MiR-29c is downregulated in estrogen receptor-α negative, cytokeratin 5 and 6 positive and high proliferating tumors, and has recently been described to upregulate p53 and directly suppress p85α (the regulatory subunit of PI3 kinase) and CDC42 (a Rho family guanosine triphosphatase), both of which negatively regulate p53.31

The current study shows that estrogen receptor negativity and cytokeratin 5 and 6 expression are important biological processes in lymph node negative breast cancer as the correlations with specific microRNAs are strongest in the estrogen receptor negative and cytokeratin 5 and 6 positive tumors.
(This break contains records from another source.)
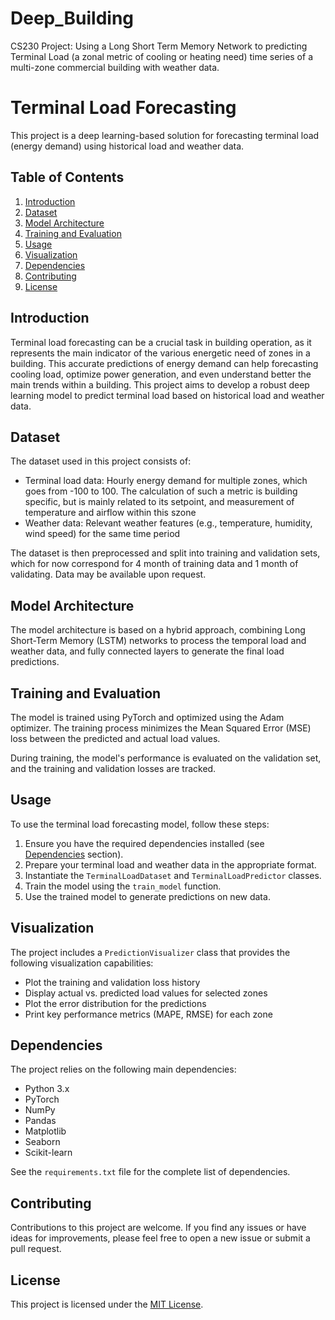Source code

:# Deep_Building
CS230 Project: Using a Long Short Term Memory Network to predicting Terminal Load (a zonal metric of cooling or heating need) time series of a multi-zone commercial building with weather data. 

# Terminal Load Forecasting

This project is a deep learning-based solution for forecasting terminal load (energy demand) using historical load and weather data.

## Table of Contents
1. [Introduction](#introduction)
2. [Dataset](#dataset)
3. [Model Architecture](#model-architecture)
4. [Training and Evaluation](#training-and-evaluation)
5. [Usage](#usage)
6. [Visualization](#visualization)
7. [Dependencies](#dependencies)
8. [Contributing](#contributing)
9. [License](#license)

## Introduction
Terminal load forecasting can be a crucial task in building operation, as it represents the main indicator of the various energetic need of zones in a building. This accurate predictions of energy demand can help forecasting cooling load, optimize power generation, and even understand better the main trends within a building. This project aims to develop a robust deep learning model to predict terminal load based on historical load and weather data.

## Dataset
The dataset used in this project consists of:
- Terminal load data: Hourly energy demand for multiple zones, which goes from -100 to 100. The calculation of such a metric is building specific, but is mainly related to its setpoint, and measurement of temperature and airflow within this szone
- Weather data: Relevant weather features (e.g., temperature, humidity, wind speed) for the same time period

The dataset is then preprocessed and split into training and validation sets, which for now correspond for 4 month  of training data and 1 month of validating. Data may be available upon request. 

## Model Architecture
The model architecture is based on a hybrid approach, combining Long Short-Term Memory (LSTM) networks to process the temporal load and weather data, and fully connected layers to generate the final load predictions.

## Training and Evaluation
The model is trained using PyTorch and optimized using the Adam optimizer. The training process minimizes the Mean Squared Error (MSE) loss between the predicted and actual load values.

During training, the model's performance is evaluated on the validation set, and the training and validation losses are tracked.

## Usage
To use the terminal load forecasting model, follow these steps:
1. Ensure you have the required dependencies installed (see [Dependencies](#dependencies) section).
2. Prepare your terminal load and weather data in the appropriate format.
3. Instantiate the `TerminalLoadDataset` and `TerminalLoadPredictor` classes.
4. Train the model using the `train_model` function.
5. Use the trained model to generate predictions on new data.

## Visualization
The project includes a `PredictionVisualizer` class that provides the following visualization capabilities:
- Plot the training and validation loss history
- Display actual vs. predicted load values for selected zones
- Plot the error distribution for the predictions
- Print key performance metrics (MAPE, RMSE) for each zone

## Dependencies
The project relies on the following main dependencies:
- Python 3.x
- PyTorch
- NumPy
- Pandas
- Matplotlib
- Seaborn
- Scikit-learn

See the `requirements.txt` file for the complete list of dependencies.

## Contributing
Contributions to this project are welcome. If you find any issues or have ideas for improvements, please feel free to open a new issue or submit a pull request.

## License
This project is licensed under the [MIT License](LICENSE).
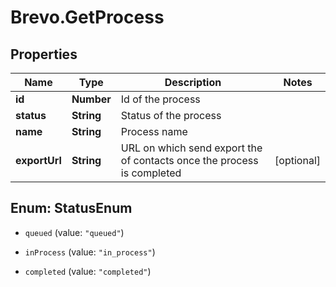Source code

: # Brevo.GetProcess

## Properties
Name | Type | Description | Notes
------------ | ------------- | ------------- | -------------
**id** | **Number** | Id of the process | 
**status** | **String** | Status of the process | 
**name** | **String** | Process name | 
**exportUrl** | **String** | URL on which send export the of contacts once the process is completed | [optional] 


<a name="StatusEnum"></a>
## Enum: StatusEnum


* `queued` (value: `"queued"`)

* `inProcess` (value: `"in_process"`)

* `completed` (value: `"completed"`)




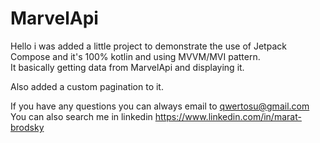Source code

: # MarvelApi
Hello i was added a little project to demonstrate the use of Jetpack Compose and it's 100% kotlin and using MVVM/MVI pattern.<br/>
It basically getting data from MarvelApi and displaying it.

Also added a custom pagination to it.

If you have any questions you can always email to qwertosu@gmail.com<br/> 
You can also search me in linkedin https://www.linkedin.com/in/marat-brodsky



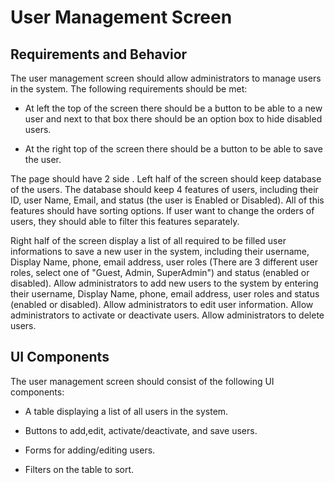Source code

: # User Management Screen

## Requirements and Behavior

The user management screen should allow administrators to manage users
in the system. The following requirements should be met:

- At left the top of the screen there should be a button to be able to a
new user and next to that box there should be an option box to hide
disabled users.

- At the right top of the screen there should be a button to be able to
save the user.

The page should have 2 side . Left half of the screen should keep
database of the users. The database should keep 4 features of users,
including their ID, user Name, Email, and status (the user is Enabled or
Disabled). All of this features should have sorting options. If user
want to change the orders of users, they should able to filter this
features separately.

Right half of the screen display a list of all required to be filled
user informations to save a new user in the system, including their
username, Display Name, phone, email address, user roles (There are 3
different user roles, select one of "Guest, Admin, SuperAdmin") and
status (enabled or disabled). Allow administrators to add new users to
the system by entering their username, Display Name, phone, email
address, user roles and status (enabled or disabled). Allow
administrators to edit user information. Allow administrators to
activate or deactivate users. Allow administrators to delete users.

## UI Components

The user management screen should consist of the following UI
components:

- A table displaying a list of all users in the system.

- Buttons to add,edit, activate/deactivate, and save users. 

- Forms for adding/editing users.

- Filters on the table to sort.


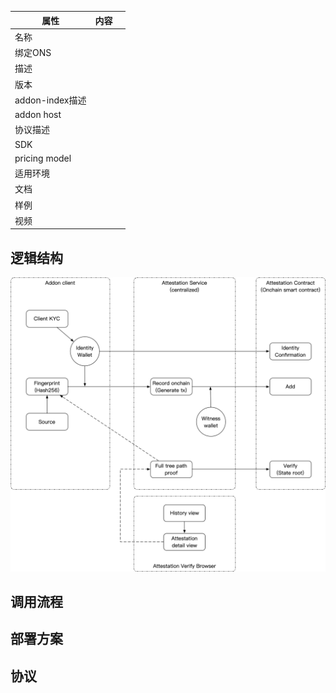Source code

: | 属性            | 内容 |      |
| --------------- | ---- | ---- |
| 名称            |      |      |
| 绑定ONS         |      |      |
| 描述            |      |      |
| 版本            |      |      |
| addon-index描述 |      |      |
| addon host      |      |      |
| 协议描述        |      |      |
| SDK             |      |      |
| pricing model   |      |      |
| 适用环境        |      |      |
| 文档            |      |      |
| 样例            |      |      |
| 视频            |      |      |

## 逻辑结构

![overview](./res/overview.png)

## 调用流程



## 部署方案



## 协议

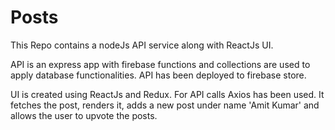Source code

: # Posts

This Repo contains a nodeJs API service along with ReactJs UI.

API is an express app with firebase functions and collections are used to apply database functionalities.
API has been deployed to firebase store.

UI is created using ReactJs and Redux. For API calls Axios has been used. It fetches the post, renders it, adds a new post under name 'Amit Kumar' and allows the user to upvote the posts.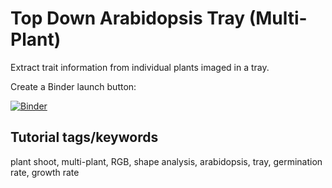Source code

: # Top Down Arabidopsis Tray (Multi-Plant)

Extract trait information from individual plants imaged in a tray. 

Create a Binder launch button:


[![Binder](https://mybinder.org/badge_logo.svg)](https://mybinder.org/v2/gh/danforthcenter/plantcv-tutorial-arabidopsis-tray/HEAD?labpath=index.ipynb)

## Tutorial tags/keywords

plant shoot, multi-plant, RGB, shape analysis, arabidopsis, tray, germination rate, growth rate

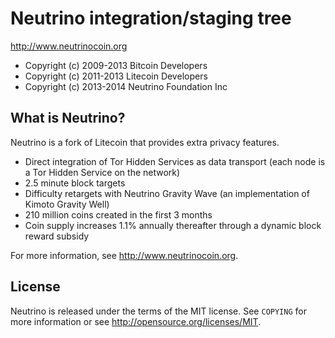 Neutrino integration/staging tree
================================

http://www.neutrinocoin.org

* Copyright (c) 2009-2013 Bitcoin Developers
* Copyright (c) 2011-2013 Litecoin Developers
* Copyright (c) 2013-2014 Neutrino Foundation Inc

What is Neutrino?
----------------

Neutrino is a fork of Litecoin that provides extra privacy features.

 - Direct integration of Tor Hidden Services as data transport (each node is a Tor Hidden Service on the network)
 - 2.5 minute block targets
 - Difficulty retargets with Neutrino Gravity Wave (an implementation of Kimoto Gravity Well)
 - 210 million coins created in the first 3 months
 - Coin supply increases 1.1% annually thereafter through a dynamic block reward subsidy

For more information, see http://www.neutrinocoin.org.

License
-------

Neutrino is released under the terms of the MIT license. See `COPYING` for more information or see http://opensource.org/licenses/MIT.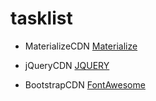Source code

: # tasklist
* MaterializeCDN [Materialize](https://materializecss.com/getting-started.html)

* jQueryCDN [JQUERY](https://code.jquery.com/)

* BootstrapCDN [FontAwesome](https://www.bootstrapcdn.com/fontawesome/)

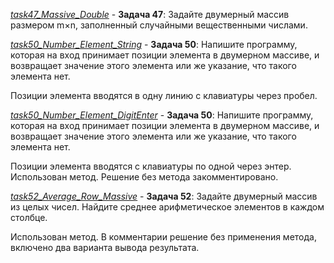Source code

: [*task47_Massive_Double*](https://github.com/IrinaKazantseva/TEST/tree/main/HomeWork7/task47_Massive_Double) - **Задача 47**: Задайте двумерный массив размером m×n, заполненный случайными вещественными числами.

[*task50_Number_Element_String*](https://github.com/IrinaKazantseva/TEST/tree/main/HomeWork7/task50_Number_Element_String) - **Задача 50**: Напишите программу, которая на вход принимает позиции элемента в двумерном массиве, и возвращает значение этого элемента или же указание, что такого элемента нет.

Позиции элемента вводятся в одну линию с клавиатуры через пробел.

[*task50_Number_Element_DigitEnter*](https://github.com/IrinaKazantseva/TEST/tree/main/HomeWork7/task50_Number_Element_DigitEnter) - **Задача 50**: Напишите программу, которая на вход принимает позиции элемента в двумерном массиве, и возвращает значение этого элемента или же указание, что такого элемента нет.

Позиции элемента вводятся с клавиатуры по одной через энтер. Использован метод. Решение без метода закомментировано.

[*task52_Average_Row_Massive*](https://github.com/IrinaKazantseva/TEST/tree/main/HomeWork7/task52_Average_Row_Massive) - **Задача 52**: Задайте двумерный массив из целых чисел. Найдите среднее арифметическое элементов в каждом столбце. 

Использован метод. В комментарии решение без применения метода, включено два варианта вывода результата.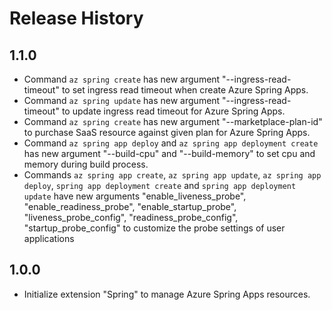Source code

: Release History
===============
1.1.0
---
* Command `az spring create` has new argument "--ingress-read-timeout" to set ingress read timeout when create Azure Spring Apps.
* Command `az spring update` has new argument "--ingress-read-timeout" to update ingress read timeout for Azure Spring Apps.
* Command `az spring create` has new argument "--marketplace-plan-id" to purchase SaaS resource against given plan for Azure Spring Apps.
* Command `az spring app deploy` and `az spring app deployment create` has new argument "--build-cpu" and "--build-memory" to set cpu and memory during build process.
* Commands `az spring app create`, `az spring app update`, `az spring app deploy`, `spring app deployment create`
and `spring app deployment update` have new arguments "enable_liveness_probe", "enable_readiness_probe", "enable_startup_probe", "liveness_probe_config", "readiness_probe_config", "startup_probe_config" to customize the probe settings of user applications


1.0.0
---
* Initialize extension "Spring" to manage Azure Spring Apps resources.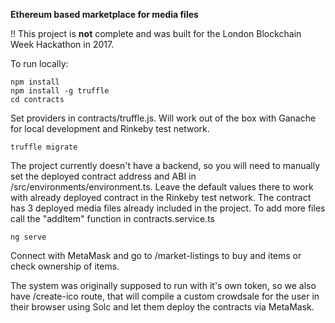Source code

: **Ethereum based marketplace for media files**

!! This project is **not** complete and was built for the London Blockchain Week Hackathon in 2017.

To run locally:

    npm install
    npm install -g truffle
    cd contracts
Set providers in contracts/truffle.js. Will work out of the box with Ganache for local development and Rinkeby test network.

    truffle migrate
    
  The project currently doesn't have a backend, so you will need to manually set the deployed contract address and ABI in /src/environments/environment.ts. Leave the default values there to work with already deployed contract in the Rinkeby test network. The contract has 3 deployed media files already included in the project. To add more files call the "addItem" function in contracts.service.ts

    ng serve

Connect with MetaMask and go to /market-listings to buy and items or check ownership of items.

The system was originally supposed to run with it's own token, so we also have /create-ico route, that will compile a custom crowdsale for the user in their browser using Solc and let them deploy the contracts via MetaMask.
Although proliferation is a strong prognosticator in lymph node negative breast cancer, it is clearly the end product of different biological processes, thereby making it more difficult to separate the low from the high proliferative group. As mRNA profiling studies have shown, larger numbers of tumors need to be analyzed to confirm these results and each individual microRNA needs to be investigated more thoroughly in both formaldehyde-fixed paraffin embedded tissues and in cell cultures, for localization and biological function.